In this genre, the distinction between prescriptive and descriptive scores is blurred, and the order of execution is often scrambled. This is particularly evident in generative music, where represented times are themselves representations. Determinism and correlations are apprehended, and read, from completely different perspectives and dimensions. Especially when there is no apparent musician at the time of performance or strong indeterminacy. This even has social consequences for how and where one listens to music.
These circumstances create enough interesting uncertainties to inspire risky artistic explorations. We have witnessed many graphic scores, sonograms, and other concepts transferring from sound to graphics, and vice versa. We have also observed numerous interdisciplinary works, both artistic and scientific, dealing with the wide variety of interactions between different media. It has become somewhat uncommon to encounter scores and space being compositions themselves.
Olivier will present two divergent directions he has recently explored for a specific series of music pieces. Their aesthetics however share common ground with highly defined rhythmic structures and sometimes post-techno.

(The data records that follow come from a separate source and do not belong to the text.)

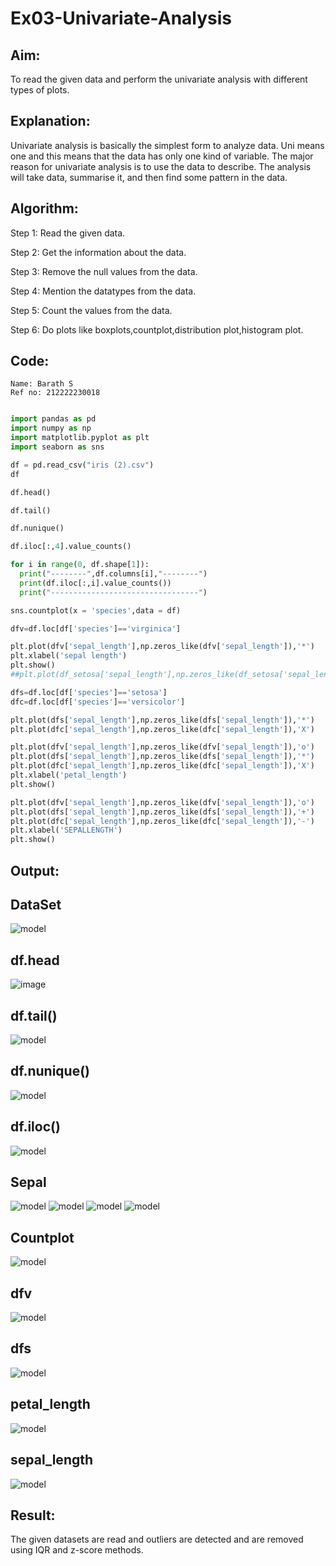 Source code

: # Ex03-Univariate-Analysis

## Aim:
To read the given data and perform the univariate analysis with different types of plots.

## Explanation:
Univariate analysis is basically the simplest form to analyze data. Uni means one and this means that the data has only one kind of variable. The major reason for univariate analysis is to use the data to describe. The analysis will take data, summarise it, and then find some pattern in the data.

## Algorithm:

Step 1:
Read the given data.

Step 2:
Get the information about the data.

Step 3:
Remove the null values from the data.

Step 4:
Mention the datatypes from the data.

Step 5:
Count the values from the data.

Step 6:
Do plots like boxplots,countplot,distribution plot,histogram plot.

## Code:
```
Name: Barath S
Ref no: 212222230018
```
```python

import pandas as pd
import numpy as np
import matplotlib.pyplot as plt
import seaborn as sns

df = pd.read_csv("iris (2).csv")
df

df.head()

df.tail()

df.nunique()

df.iloc[:,4].value_counts()

for i in range(0, df.shape[1]):
  print("--------",df.columns[i],"--------")
  print(df.iloc[:,i].value_counts())
  print("---------------------------------")

sns.countplot(x = 'species',data = df)

dfv=df.loc[df['species']=='virginica']

plt.plot(dfv['sepal_length'],np.zeros_like(dfv['sepal_length']),'*')
plt.xlabel('sepal length')
plt.show()
##plt.plot(df_setosa['sepal_length'],np.zeros_like(df_setosa['sepal_length']),'o')

dfs=df.loc[df['species']=='setosa']
dfc=df.loc[df['species']=='versicolor']

plt.plot(dfs['sepal_length'],np.zeros_like(dfs['sepal_length']),'*')
plt.plot(dfc['sepal_length'],np.zeros_like(dfc['sepal_length']),'X')

plt.plot(dfv['sepal_length'],np.zeros_like(dfv['sepal_length']),'o')
plt.plot(dfs['sepal_length'],np.zeros_like(dfs['sepal_length']),'*')
plt.plot(dfc['sepal_length'],np.zeros_like(dfc['sepal_length']),'X')
plt.xlabel('petal_length')
plt.show()

plt.plot(dfv['sepal_length'],np.zeros_like(dfv['sepal_length']),'o')
plt.plot(dfs['sepal_length'],np.zeros_like(dfs['sepal_length']),'+')
plt.plot(dfc['sepal_length'],np.zeros_like(dfc['sepal_length']),'-')
plt.xlabel('SEPALLENGTH')
plt.show()
```

## Output:

## DataSet

![model](df.png)

## df.head

![image](head.png)

## df.tail()

![model](tail.png)

## df.nunique()

![model](nuni.png)

## df.iloc()

![model](https://github.com/barathsubramani/Ex03-Univariate-Analysis/blob/main/iloc.png)

## Sepal

![model](https://github.com/barathsubramani/Ex03-Univariate-Analysis/blob/main/sepal1.png)
![model](https://github.com/barathsubramani/Ex03-Univariate-Analysis/blob/main/sepal2.png)
![model](https://github.com/barathsubramani/Ex03-Univariate-Analysis/blob/main/sepal3.png)
![model](https://github.com/barathsubramani/Ex03-Univariate-Analysis/blob/main/sepal4.png)


## Countplot

![model](https://github.com/barathsubramani/Ex03-Univariate-Analysis/blob/main/sns.png)

## dfv

![model](https://github.com/barathsubramani/Ex03-Univariate-Analysis/blob/main/dfv.png)

## dfs

![model](https://github.com/barathsubramani/Ex03-Univariate-Analysis/blob/main/dfs.png)

## petal_length

![model](https://github.com/barathsubramani/Ex03-Univariate-Analysis/blob/main/plot.png)

## sepal_length

![model](https://github.com/barathsubramani/Ex03-Univariate-Analysis/blob/main/last.png)


## Result:
The given datasets are read and outliers are detected and are removed using IQR and z-score methods.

The first one deals with composing solely in black and white, only with time, with no timbre, nor anything else. These generative pieces, where the form is synonymous with time, materialise as sound works, large-scale paper compositions, and 3D-printed acoustic traces within surreal architectural buildings. Their computational design utilises architectural machine-learning techniques and homemade tools for virtual room acoustics and spatialisation. The second direction is less structural and more emotionally driven. It leans towards theatricality and plays with the expectations, reflexes, and imaginations of listeners regarding composed abstract languages. The time reading such texts becomes auditory when artistically combined with a musical language. These works are reminiscent of historical music-theatre pieces where permutations of phonemes are used for meaning, musical means, and potentially political narratives. Several rewritten unconventional AI voice synthesis engines, along with historically recognisable voice techniques, are employed for this purpose.
Both of these approaches represent ongoing artistic research that is ultimately guiding Olivier towards developing a personal synthetic style of generative composition and theatrical... game.